Things to Do in Alnmouth
Alnmouth may be small but there’s lots to see here, and there’s plenty to keep you and the kids occupied, even in such a tiny place.
Visit Alnmouth Beach
The beach at Alnmouth is the village’s main attraction, and it’s absolutely glorious. It’s huge at low tide, so you’ll have plenty of space even when it’s busy. There’s loads of room for building sandcastles, having a picnic, and generally enjoying a great beach day. There are also usually some good sea winds, so it’s also a perfect spot for flying a kite.
At the southern end of the beach is the River Aln Estuary, and if you go a few hundred yards inland to the harbour area where the boats are moored, the ebb and flow of the river makes dozens of little pools to go puddle-jumping in at low tide. (Note that swimming is strictly prohibited in the Estuary area because of strong currents.)

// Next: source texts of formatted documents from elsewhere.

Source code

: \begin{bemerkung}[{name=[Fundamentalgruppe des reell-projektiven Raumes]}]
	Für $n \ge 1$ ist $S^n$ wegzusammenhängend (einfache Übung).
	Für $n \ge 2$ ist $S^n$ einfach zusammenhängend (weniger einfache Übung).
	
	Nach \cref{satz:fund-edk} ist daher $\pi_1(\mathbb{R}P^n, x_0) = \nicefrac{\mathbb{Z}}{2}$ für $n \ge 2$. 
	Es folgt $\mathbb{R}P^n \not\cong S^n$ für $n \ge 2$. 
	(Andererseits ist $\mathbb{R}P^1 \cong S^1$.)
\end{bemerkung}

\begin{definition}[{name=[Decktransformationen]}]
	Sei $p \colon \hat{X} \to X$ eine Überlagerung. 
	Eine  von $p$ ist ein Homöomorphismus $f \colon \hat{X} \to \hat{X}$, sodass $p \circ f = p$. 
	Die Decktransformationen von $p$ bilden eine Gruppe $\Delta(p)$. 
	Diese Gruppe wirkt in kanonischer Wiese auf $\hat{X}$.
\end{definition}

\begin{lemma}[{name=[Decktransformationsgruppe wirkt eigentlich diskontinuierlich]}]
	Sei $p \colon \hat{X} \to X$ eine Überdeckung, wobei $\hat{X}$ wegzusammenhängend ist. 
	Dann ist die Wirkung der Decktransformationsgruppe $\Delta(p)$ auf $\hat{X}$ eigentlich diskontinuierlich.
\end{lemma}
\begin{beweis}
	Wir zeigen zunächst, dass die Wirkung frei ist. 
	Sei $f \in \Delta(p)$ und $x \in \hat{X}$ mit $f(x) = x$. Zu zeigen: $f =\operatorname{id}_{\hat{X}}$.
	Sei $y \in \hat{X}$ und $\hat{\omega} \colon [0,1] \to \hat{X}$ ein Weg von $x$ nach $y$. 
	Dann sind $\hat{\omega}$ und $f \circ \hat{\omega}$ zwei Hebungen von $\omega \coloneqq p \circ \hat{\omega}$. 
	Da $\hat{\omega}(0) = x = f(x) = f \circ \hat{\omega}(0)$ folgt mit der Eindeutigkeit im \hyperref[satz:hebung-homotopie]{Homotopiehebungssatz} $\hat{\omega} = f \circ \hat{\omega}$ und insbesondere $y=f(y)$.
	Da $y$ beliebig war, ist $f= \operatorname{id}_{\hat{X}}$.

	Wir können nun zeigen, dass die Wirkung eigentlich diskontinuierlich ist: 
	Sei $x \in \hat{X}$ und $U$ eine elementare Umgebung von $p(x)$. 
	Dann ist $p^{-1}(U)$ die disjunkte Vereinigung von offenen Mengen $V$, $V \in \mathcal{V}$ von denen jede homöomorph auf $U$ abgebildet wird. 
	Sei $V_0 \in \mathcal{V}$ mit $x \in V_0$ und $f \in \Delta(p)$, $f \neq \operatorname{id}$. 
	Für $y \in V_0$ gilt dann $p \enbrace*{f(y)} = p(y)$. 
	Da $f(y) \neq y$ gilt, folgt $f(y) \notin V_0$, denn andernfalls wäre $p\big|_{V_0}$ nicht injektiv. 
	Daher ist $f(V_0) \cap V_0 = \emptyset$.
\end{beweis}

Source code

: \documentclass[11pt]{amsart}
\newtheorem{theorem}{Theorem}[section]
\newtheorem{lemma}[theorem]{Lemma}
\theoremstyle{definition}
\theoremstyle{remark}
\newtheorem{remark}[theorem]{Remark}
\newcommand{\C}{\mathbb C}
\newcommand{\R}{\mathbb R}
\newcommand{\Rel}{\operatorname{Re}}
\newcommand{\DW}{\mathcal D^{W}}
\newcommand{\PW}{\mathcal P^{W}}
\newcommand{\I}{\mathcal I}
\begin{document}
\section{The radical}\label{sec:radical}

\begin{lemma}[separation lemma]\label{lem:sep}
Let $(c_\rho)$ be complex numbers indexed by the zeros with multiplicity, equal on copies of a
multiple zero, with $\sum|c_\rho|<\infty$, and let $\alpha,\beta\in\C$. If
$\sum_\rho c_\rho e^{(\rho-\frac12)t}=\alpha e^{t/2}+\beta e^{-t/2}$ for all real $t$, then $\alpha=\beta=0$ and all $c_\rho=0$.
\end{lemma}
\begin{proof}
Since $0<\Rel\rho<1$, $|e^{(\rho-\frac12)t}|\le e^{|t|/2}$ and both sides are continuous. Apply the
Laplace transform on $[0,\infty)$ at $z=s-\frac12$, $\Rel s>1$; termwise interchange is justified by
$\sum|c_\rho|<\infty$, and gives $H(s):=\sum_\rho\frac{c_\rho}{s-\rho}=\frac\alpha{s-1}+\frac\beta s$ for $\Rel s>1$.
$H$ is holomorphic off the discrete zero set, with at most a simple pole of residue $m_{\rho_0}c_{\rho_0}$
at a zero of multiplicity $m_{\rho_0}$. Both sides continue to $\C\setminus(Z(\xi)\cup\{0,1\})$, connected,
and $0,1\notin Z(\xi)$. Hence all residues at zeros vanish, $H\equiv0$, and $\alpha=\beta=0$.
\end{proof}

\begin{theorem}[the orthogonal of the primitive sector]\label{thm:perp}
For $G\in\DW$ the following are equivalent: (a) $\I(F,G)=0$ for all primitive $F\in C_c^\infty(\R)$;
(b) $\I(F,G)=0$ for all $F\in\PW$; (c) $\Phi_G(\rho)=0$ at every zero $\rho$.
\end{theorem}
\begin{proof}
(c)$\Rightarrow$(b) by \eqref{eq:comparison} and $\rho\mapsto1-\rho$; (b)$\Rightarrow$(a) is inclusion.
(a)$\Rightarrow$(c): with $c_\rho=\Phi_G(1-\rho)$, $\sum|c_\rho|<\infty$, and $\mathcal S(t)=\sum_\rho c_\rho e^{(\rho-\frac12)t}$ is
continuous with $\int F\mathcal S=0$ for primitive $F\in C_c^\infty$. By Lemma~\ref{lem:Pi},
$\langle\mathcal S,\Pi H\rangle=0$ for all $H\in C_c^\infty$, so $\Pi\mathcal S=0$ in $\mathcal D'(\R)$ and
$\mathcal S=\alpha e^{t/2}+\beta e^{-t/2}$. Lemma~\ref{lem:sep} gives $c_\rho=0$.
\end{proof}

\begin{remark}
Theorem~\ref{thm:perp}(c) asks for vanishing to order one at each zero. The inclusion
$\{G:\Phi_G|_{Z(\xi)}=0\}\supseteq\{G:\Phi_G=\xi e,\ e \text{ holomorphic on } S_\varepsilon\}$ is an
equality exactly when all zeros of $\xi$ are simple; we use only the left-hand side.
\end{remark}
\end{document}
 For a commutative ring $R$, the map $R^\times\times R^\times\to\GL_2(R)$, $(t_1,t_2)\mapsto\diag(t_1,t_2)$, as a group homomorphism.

There are public toilets available, but not directly at the beach. They’re in the village, at the bottom of Pease’s Lane.
Get Something To Eat at Alnmouth’s Cafes
For a small village, Alnmouth has a good choice of places to eat, with both pubs and cafes lining the main street. I haven’t sampled them all, but here are a few we’ve tried and loved:
Scott’s Of Alnmouth is a little gem, with a fully-stocked artisanal deli and small café serving delicious food throughout the day. They also have great homemade ready meals to takeaway, pies, quiches, sausage rolls, pastries, cheeses, and some of the best coffees and hot chocolate for miles around. The shop also stocks a good variety of gins and wine.
The Village Tearoom serves lovely sandwiches, toasties, soup, home baking, coffees, milkshakes etc and they’re very accommodating for kids. They’re usually open until 4pm and make a great lunch or afternoon tea stop.
The Hope and Anchor serves up great fish and chips, woodfired pizzas and other Italian and gastropub dishes. Book ahead as it tends to get busy!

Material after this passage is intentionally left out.